Probing Charge Carrier Dynamics to Unveil the Role of Surface Ligands in HgTe Narrow Band Gap Nanocrystals

Colloidal nanocrystals are an interesting platform for the design of low cost optoelectronic devices especially in the infrared range of wavelengths. Mercury chalcogenides have reached high maturity to address wavelengths above the telecom range (1.5 μm). However, no screening of the surface chemistry influence has been conducted yet. In this paper, we systematically probe the influence of a series of ligands, Cl–, SCN–, 1,2-ethanedithiol, 1,4-benzenedithiol, 1-octanethiol, 1-butanethiol, As2S3, and S2–, on the photoconductive properties of HgTe nanocrystal thin films.

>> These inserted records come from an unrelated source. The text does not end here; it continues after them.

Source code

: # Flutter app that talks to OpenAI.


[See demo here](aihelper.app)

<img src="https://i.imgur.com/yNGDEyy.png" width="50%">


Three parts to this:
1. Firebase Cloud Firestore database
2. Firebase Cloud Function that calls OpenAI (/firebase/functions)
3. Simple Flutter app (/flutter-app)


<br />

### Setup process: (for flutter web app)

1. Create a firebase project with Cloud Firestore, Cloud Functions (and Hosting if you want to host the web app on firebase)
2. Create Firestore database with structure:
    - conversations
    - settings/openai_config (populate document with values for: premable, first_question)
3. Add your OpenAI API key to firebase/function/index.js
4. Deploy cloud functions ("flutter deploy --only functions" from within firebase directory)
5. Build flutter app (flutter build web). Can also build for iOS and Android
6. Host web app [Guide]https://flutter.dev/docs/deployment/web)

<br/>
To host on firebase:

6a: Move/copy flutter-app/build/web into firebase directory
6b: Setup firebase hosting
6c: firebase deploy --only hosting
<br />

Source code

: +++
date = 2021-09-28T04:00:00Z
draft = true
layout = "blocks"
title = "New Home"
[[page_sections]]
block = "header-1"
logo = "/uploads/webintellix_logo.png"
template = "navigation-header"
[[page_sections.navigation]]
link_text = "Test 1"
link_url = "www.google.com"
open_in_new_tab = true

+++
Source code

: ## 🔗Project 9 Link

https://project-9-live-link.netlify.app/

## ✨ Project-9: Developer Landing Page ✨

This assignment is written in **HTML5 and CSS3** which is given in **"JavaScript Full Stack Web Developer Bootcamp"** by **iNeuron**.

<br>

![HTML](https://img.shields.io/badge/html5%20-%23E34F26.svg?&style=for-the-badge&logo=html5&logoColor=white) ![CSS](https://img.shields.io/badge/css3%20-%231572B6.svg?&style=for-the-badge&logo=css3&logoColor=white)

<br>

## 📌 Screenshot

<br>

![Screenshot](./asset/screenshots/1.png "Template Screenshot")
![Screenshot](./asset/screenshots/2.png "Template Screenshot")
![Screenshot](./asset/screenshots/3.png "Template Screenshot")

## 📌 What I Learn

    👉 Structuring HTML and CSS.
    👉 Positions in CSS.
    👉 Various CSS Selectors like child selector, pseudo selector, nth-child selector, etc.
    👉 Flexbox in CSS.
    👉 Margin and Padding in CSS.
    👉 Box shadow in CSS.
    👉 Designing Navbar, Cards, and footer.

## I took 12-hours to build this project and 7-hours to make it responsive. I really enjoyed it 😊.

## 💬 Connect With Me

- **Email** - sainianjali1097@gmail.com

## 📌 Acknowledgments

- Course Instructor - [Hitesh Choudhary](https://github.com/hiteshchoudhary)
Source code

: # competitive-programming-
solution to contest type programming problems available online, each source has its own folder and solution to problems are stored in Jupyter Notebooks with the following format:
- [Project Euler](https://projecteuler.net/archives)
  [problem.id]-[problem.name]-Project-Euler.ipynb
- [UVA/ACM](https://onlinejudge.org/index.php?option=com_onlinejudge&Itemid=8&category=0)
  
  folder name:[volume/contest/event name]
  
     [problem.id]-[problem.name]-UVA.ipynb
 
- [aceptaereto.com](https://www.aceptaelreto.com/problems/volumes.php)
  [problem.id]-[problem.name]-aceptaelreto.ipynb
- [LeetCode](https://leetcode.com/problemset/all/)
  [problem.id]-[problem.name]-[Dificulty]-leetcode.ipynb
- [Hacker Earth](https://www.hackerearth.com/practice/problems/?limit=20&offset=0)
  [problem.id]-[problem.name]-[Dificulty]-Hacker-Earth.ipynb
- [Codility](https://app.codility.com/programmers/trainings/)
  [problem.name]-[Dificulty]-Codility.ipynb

A high bandwidth, large dynamic transient photocurrent setup is used to determine the photocarrier dynamics. Two regimes are clearly identified. At the early stage (few nanoseconds) a fast decay of the photocurrent is resulting from recombination and trapping. Then transport enters in a multiple trapping regime where carriers present a continuously decreasing effective value of their mobility. The power law dependence of the conductance can be used to estimate the trap carrier density and determine the value of the Urbach energy (35–50 meV). We demonstrate that a proper choice of ligand is necessary for a trade-off between the material performance (μτ product) and the quality of the surface passivation (to keep a low Urbach energy).